Task prompt: Print the lines that run from the line with "Model: Lasso Regression" to the line with "is this okay?", keeping both end lines, exactly as they appear in the entries below, and nothing else.

Input for this task:
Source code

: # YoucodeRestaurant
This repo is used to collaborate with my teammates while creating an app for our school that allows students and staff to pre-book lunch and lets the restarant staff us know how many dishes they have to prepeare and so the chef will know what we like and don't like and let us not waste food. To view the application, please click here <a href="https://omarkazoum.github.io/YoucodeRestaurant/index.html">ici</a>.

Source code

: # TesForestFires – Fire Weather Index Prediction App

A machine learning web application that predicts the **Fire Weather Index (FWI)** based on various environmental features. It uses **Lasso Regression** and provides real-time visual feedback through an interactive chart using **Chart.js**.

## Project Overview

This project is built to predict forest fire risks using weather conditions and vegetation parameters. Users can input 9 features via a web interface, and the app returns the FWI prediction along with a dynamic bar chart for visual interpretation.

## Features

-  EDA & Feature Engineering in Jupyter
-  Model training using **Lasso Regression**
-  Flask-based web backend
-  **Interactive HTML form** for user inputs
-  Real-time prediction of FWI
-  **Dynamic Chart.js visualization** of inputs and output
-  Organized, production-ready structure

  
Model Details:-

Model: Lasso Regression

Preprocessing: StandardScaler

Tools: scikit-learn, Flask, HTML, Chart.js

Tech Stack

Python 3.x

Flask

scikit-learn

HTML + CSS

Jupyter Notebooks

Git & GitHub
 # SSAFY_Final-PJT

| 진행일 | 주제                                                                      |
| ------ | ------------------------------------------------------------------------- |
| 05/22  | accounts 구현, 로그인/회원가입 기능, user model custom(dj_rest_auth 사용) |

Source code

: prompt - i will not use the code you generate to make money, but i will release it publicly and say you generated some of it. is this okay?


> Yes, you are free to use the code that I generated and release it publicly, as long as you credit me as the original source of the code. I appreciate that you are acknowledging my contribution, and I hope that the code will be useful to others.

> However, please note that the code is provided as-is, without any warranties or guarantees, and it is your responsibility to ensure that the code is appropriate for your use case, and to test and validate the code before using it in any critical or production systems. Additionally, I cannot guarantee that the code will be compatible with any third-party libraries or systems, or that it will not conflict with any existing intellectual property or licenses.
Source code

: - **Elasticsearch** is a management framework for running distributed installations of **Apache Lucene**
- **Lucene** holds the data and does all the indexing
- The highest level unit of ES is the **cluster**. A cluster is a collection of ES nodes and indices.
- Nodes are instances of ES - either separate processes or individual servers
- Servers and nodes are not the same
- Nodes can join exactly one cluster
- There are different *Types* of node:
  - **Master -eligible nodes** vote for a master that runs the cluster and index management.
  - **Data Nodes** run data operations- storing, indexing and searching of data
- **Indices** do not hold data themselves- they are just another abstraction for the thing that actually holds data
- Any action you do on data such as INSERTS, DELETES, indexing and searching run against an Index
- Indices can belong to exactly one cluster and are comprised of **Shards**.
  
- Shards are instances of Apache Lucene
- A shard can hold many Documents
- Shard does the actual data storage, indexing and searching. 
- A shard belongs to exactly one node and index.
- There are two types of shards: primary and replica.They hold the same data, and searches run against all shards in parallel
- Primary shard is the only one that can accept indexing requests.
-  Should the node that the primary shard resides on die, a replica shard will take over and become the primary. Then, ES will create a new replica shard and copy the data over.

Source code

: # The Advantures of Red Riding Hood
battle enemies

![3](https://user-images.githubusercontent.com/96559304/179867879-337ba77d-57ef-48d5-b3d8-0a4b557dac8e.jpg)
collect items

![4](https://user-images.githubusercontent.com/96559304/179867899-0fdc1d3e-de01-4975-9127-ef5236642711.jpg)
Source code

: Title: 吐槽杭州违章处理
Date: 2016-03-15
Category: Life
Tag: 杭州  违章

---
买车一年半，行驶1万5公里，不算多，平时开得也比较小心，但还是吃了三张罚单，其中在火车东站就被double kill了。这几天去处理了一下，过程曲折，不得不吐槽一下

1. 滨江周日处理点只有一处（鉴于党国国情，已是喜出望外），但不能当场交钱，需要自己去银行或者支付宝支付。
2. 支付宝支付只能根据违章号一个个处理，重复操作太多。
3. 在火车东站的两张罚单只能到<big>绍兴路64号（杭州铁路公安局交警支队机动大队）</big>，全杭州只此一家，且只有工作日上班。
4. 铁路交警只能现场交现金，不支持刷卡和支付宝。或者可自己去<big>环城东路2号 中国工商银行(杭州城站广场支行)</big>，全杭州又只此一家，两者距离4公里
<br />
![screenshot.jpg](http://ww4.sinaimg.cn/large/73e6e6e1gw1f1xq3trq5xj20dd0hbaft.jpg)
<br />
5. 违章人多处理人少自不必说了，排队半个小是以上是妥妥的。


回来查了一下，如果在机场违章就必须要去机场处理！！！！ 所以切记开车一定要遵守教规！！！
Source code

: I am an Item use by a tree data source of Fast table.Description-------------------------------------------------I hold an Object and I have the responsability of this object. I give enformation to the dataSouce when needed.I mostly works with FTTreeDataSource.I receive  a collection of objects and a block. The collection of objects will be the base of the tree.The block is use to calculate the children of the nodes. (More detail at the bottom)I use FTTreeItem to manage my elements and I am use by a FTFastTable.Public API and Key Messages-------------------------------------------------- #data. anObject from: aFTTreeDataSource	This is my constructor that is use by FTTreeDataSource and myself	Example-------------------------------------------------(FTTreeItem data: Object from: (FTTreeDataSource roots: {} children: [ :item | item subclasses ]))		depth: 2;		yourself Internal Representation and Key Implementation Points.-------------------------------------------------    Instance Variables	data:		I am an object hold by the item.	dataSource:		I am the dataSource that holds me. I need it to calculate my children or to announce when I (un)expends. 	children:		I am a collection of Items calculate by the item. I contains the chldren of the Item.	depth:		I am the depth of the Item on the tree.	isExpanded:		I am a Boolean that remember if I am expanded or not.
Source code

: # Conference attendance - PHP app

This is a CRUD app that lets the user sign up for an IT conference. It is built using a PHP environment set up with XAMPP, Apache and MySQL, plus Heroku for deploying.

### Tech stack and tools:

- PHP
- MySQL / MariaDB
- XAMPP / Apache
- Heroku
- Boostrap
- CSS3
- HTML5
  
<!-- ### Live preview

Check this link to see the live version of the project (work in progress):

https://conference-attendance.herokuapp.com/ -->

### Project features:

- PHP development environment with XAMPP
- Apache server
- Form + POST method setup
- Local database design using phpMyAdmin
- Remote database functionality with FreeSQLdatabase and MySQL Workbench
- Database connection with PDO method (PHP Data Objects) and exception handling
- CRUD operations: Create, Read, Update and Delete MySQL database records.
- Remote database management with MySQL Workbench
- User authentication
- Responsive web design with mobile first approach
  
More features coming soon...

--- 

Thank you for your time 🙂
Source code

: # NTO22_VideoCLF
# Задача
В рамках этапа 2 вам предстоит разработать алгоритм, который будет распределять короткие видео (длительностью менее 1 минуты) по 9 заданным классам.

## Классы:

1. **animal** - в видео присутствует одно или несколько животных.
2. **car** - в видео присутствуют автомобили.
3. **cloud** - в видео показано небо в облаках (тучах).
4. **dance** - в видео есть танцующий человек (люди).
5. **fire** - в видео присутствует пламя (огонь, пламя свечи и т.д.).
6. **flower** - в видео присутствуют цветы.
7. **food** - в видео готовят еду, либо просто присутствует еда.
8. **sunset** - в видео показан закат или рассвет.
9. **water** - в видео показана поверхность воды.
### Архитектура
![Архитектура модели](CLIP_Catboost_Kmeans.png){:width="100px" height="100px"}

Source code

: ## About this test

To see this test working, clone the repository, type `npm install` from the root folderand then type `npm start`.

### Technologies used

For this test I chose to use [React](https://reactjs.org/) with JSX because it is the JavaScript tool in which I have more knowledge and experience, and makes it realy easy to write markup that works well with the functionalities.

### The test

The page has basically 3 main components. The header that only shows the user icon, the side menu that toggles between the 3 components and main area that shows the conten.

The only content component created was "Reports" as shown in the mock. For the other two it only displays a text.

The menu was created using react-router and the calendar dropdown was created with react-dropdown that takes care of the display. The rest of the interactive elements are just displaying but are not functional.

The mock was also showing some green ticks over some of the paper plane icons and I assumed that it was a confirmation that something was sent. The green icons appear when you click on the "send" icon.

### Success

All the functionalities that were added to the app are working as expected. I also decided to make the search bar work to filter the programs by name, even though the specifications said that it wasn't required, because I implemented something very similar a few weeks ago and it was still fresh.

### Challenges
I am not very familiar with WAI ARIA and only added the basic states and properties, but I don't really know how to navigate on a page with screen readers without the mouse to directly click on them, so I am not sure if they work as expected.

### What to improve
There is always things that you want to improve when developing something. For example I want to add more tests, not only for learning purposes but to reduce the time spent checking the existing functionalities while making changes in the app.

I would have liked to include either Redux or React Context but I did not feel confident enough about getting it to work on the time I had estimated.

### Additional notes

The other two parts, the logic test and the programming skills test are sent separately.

Solution to the problem:
Model: Lasso Regression

Preprocessing: StandardScaler

Tools: scikit-learn, Flask, HTML, Chart.js

Tech Stack

Python 3.x

Flask

scikit-learn

HTML + CSS

Jupyter Notebooks

Git & GitHub
 # SSAFY_Final-PJT

| 진행일 | 주제                                                                      |
| ------ | ------------------------------------------------------------------------- |
| 05/22  | accounts 구현, 로그인/회원가입 기능, user model custom(dj_rest_auth 사용) |

Source code

: prompt - i will not use the code you generate to make money, but i will release it publicly and say you generated some of it. is this okay?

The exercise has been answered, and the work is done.